**Input records**:

◇ ◇ ◇ ◇

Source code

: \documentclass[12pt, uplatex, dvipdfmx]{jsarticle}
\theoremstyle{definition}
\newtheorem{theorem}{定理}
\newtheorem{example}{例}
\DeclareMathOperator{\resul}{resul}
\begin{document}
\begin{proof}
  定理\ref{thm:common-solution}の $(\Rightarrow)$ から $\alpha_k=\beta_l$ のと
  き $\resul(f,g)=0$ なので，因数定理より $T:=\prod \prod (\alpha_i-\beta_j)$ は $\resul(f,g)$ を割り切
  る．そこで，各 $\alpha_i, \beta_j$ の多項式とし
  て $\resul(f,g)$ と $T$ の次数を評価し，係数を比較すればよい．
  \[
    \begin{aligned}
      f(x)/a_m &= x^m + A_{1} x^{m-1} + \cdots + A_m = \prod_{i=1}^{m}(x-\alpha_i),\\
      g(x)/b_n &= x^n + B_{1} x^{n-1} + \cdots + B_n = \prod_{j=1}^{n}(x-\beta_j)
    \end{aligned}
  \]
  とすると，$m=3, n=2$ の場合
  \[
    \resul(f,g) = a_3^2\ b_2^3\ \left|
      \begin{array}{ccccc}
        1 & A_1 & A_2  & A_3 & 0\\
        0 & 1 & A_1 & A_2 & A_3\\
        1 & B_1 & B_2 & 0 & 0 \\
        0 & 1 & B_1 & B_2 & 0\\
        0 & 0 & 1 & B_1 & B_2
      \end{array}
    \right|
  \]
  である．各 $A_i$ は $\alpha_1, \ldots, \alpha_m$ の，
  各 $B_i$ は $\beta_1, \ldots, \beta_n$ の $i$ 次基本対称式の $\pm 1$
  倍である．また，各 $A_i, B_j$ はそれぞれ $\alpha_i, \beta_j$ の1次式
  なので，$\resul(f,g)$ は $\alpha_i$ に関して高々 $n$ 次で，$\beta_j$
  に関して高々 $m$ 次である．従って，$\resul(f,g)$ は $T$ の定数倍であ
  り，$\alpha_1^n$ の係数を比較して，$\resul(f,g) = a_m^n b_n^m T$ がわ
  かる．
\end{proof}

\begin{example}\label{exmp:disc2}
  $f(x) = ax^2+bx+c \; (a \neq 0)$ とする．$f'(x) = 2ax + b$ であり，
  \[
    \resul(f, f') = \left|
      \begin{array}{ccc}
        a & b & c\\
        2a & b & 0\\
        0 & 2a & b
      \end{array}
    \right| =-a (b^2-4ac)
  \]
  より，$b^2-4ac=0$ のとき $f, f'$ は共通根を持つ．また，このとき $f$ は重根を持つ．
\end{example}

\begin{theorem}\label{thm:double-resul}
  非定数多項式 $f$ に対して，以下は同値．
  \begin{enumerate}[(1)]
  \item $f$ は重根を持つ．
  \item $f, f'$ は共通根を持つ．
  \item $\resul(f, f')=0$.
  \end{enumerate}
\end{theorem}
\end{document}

◇ ◇ ◇ ◇

**Exercise brief**: How many lines in the records contain the word "resul"? Answer with the number alone.

**Answer to the problem**: 10